We started off the day with a three course breakfast. We are learning that every food option is made as complex as possible. The cookies left in our room were not just chocolate chip but orange oatmeal chocolate chip and earlier we were offered vanilla cherry almond scones. Which is just fine with us; it is quite delicious but just seems like more effort than needed. We drove to the Olympic National Park to view hurricane ridge. We once again found an extremely helpful ranger that knew every bend in the trail and had many options to suggest. After having climbed Mt. Si, I was itching to do some climbing and eagerly noted a Mt. Angeles on the map. I asked the ranger why he did not suggest that we take that route. In my head I was thinking he probably does not realize that we are not the typical stop in the park for a stroll kind of tourists. My ego had become a tad too big over recent successes. But the ranger was there to politely explain to me that unless I brought my ice ax and crampons he would not suggest it. Steven made a note to bring those on our next trip out here. I decided to take my burst ego and hike the well traveled and slightly paved trail up to an over look ridge. On the
trail head was a warning sign warning us that an aggressive mountain goat was in the area and should he approach we should throw rocks at him. It was also noted that should we need to urinate we should do so on a rock off of the path seeing as the goat is salt deprived and would eat the ground. I nominated Steven to throw the rocks if the goat approached. I mentioned that it would be a good chance for him to defend my honor against an aggressive male.

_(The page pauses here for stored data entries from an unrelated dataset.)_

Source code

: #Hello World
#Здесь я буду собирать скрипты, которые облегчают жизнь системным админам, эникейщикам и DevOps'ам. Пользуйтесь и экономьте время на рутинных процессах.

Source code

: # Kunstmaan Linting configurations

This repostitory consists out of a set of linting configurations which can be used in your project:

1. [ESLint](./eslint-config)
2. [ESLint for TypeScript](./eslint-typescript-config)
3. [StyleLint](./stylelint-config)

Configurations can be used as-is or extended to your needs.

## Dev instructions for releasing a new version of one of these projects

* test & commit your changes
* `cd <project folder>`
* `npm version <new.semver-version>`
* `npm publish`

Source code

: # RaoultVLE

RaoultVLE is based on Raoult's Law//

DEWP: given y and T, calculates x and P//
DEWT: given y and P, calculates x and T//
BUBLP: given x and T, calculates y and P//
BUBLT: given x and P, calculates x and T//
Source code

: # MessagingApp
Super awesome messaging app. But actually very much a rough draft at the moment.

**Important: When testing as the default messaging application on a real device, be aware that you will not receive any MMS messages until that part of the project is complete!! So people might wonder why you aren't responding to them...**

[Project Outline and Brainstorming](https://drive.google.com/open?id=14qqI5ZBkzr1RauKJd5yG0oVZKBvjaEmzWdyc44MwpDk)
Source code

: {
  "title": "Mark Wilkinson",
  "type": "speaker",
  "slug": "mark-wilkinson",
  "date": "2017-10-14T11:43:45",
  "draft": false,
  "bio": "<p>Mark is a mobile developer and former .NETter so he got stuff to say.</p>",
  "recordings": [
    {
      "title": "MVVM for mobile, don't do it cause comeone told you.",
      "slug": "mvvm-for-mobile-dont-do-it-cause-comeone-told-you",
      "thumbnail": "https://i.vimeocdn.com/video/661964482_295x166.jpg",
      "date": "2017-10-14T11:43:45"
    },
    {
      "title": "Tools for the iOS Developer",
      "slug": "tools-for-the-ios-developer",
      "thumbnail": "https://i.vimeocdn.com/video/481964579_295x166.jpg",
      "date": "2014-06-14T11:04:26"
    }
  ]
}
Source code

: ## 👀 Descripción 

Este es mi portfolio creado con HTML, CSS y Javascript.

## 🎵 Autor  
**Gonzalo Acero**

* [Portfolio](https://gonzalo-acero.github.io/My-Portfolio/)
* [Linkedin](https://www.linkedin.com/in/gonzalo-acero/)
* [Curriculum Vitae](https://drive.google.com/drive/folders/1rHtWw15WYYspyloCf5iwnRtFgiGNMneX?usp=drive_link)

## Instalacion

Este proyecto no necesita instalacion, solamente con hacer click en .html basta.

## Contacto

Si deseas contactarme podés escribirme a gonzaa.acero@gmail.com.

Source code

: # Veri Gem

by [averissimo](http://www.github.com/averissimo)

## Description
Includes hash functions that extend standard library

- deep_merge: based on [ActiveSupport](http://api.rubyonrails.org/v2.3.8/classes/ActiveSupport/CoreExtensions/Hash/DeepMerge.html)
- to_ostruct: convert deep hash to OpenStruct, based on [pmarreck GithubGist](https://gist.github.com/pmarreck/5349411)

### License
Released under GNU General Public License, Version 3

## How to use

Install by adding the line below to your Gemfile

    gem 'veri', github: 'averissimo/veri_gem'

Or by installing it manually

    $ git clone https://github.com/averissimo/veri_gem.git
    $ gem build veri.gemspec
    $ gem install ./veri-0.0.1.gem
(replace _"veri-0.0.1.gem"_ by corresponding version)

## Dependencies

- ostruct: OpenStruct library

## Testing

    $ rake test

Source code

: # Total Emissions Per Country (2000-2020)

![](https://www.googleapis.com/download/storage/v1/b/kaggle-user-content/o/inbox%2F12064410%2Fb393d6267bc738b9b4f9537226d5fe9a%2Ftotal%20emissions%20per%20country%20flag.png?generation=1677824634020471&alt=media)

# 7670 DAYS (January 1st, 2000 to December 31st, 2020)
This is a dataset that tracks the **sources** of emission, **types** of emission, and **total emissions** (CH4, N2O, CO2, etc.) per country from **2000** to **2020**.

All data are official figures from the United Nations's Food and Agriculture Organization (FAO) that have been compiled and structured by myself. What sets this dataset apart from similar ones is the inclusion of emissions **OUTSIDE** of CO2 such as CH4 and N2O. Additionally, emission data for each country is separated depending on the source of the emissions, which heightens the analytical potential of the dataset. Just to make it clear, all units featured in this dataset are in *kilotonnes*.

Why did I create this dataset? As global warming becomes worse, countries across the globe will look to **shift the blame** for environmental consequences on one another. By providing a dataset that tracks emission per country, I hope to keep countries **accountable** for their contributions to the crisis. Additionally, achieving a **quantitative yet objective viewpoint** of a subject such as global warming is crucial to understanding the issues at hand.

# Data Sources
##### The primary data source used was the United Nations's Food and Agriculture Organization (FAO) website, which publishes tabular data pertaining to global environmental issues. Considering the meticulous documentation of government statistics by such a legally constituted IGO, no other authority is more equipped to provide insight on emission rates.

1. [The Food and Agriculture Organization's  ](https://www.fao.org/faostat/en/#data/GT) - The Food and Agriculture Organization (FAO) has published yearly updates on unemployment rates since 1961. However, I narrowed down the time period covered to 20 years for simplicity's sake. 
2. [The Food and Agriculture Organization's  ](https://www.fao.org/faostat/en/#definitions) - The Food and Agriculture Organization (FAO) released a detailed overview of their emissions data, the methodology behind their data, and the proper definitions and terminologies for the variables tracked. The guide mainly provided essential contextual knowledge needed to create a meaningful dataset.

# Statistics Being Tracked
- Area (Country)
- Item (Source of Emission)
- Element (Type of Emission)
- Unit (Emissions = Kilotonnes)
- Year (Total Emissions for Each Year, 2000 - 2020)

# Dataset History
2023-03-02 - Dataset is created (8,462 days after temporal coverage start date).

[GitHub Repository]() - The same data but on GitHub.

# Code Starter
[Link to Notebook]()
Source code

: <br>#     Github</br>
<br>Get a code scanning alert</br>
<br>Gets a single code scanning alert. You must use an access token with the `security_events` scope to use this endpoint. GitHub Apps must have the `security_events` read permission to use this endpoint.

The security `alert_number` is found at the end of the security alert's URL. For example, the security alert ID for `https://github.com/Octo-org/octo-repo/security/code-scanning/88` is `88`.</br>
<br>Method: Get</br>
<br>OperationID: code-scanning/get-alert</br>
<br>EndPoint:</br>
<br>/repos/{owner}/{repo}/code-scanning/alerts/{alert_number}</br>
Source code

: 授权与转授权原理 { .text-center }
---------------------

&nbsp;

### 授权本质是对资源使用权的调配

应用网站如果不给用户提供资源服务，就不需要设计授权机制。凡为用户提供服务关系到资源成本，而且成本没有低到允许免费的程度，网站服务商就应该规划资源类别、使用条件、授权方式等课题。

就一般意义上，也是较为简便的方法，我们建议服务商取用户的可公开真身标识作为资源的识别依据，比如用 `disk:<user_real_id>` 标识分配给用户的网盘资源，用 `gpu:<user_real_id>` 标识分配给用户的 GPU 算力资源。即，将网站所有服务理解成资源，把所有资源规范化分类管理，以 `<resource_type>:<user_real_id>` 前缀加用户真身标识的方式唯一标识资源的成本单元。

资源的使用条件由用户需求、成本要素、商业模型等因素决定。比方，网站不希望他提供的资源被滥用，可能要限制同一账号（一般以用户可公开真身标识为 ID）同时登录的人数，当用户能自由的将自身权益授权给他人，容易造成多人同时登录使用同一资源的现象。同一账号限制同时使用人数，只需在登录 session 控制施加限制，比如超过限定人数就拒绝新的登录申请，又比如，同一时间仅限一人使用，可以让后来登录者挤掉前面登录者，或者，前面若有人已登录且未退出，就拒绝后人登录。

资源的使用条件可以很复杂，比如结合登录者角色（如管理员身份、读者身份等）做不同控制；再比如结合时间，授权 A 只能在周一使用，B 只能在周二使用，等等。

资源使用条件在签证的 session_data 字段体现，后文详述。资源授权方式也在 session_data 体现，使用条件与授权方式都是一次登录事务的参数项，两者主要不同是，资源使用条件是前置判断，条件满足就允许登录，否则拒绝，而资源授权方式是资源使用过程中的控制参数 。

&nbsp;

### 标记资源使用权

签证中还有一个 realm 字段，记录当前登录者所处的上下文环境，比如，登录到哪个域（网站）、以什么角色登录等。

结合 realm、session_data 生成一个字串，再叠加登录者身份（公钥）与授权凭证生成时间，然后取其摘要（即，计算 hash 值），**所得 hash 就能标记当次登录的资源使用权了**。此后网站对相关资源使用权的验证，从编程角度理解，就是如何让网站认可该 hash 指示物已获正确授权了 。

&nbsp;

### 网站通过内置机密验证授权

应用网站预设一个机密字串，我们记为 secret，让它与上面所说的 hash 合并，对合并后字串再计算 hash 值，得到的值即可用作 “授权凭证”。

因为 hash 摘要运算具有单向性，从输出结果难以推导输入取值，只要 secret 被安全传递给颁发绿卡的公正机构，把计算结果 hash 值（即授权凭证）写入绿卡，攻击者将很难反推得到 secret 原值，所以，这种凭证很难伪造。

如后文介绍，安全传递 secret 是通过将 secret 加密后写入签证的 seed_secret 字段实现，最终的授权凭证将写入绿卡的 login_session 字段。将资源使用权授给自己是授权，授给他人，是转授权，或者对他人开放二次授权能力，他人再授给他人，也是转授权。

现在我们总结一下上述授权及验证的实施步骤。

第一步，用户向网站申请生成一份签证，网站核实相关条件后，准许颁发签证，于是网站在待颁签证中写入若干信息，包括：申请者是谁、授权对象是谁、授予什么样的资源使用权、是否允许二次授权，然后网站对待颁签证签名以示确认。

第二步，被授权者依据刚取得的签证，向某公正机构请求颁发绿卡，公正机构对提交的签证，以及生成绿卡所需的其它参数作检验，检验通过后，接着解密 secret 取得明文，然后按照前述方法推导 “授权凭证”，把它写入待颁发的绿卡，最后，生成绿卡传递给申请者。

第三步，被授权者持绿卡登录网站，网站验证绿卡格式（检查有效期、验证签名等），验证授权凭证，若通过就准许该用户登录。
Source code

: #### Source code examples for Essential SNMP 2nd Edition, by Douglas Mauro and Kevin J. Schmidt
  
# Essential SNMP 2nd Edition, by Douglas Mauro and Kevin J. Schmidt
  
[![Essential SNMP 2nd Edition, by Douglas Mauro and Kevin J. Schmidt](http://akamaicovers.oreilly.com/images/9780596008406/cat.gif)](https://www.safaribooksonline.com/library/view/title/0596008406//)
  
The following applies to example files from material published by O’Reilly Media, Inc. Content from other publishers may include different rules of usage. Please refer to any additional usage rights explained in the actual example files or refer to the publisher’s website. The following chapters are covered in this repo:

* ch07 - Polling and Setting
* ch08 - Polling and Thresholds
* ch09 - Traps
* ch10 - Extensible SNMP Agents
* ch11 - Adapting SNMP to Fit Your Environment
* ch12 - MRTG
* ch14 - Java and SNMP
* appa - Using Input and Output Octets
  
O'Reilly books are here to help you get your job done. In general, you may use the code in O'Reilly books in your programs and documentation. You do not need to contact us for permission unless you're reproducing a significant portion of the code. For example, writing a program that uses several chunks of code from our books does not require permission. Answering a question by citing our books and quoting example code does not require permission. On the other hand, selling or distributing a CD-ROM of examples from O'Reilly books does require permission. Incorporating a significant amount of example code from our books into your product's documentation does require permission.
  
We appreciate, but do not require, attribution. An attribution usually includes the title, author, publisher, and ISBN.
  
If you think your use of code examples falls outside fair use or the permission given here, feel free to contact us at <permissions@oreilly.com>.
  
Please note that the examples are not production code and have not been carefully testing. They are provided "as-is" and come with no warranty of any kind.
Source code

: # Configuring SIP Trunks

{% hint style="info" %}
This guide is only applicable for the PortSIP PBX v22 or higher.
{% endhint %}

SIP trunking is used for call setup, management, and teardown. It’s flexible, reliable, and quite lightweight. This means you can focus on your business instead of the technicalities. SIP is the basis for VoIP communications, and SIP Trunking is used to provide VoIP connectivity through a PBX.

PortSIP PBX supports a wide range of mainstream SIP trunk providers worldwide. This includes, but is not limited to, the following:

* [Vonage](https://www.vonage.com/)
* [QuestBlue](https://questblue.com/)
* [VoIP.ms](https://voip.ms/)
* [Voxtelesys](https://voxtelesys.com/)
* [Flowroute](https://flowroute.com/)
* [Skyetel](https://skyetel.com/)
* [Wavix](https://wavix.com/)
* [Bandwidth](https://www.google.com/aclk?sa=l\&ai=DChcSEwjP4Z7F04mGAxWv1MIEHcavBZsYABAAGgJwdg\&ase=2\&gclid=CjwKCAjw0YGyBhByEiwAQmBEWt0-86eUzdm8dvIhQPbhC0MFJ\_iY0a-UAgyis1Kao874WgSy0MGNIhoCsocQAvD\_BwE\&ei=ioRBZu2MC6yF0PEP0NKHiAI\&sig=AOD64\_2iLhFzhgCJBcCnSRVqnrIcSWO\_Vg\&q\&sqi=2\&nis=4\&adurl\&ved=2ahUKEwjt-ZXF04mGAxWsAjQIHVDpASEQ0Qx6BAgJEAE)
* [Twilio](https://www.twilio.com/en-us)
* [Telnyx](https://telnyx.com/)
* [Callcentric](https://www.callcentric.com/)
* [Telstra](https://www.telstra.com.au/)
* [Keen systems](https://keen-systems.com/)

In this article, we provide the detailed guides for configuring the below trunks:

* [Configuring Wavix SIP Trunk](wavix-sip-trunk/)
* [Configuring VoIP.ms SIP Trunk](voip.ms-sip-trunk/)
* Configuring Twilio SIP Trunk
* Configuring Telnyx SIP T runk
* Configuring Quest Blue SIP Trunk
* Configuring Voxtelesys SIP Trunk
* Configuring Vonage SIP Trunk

The trip up the mountain was full of fantastic views of Mount Olympus and the Olympic Mountains, along with beautiful high mountain meadows full of
flowers and the occasional residual snow bank. We ended up taking picture after picture, often of the same things, just because of the breathtaking vista.
After about an hour of low key climbing, we eventually reached the top, where we took yet more pictures of the ocean on one side and Mount Olympus on the other.
With our pictures and sight seeing complete, we headed back down the trail and then back down the mountain. Fortunately we didn’t run into any goats on the way back down, although we did run into several too-friendly deer who were sitting on the path. We eventually reached the exit for the park, and went looking for food.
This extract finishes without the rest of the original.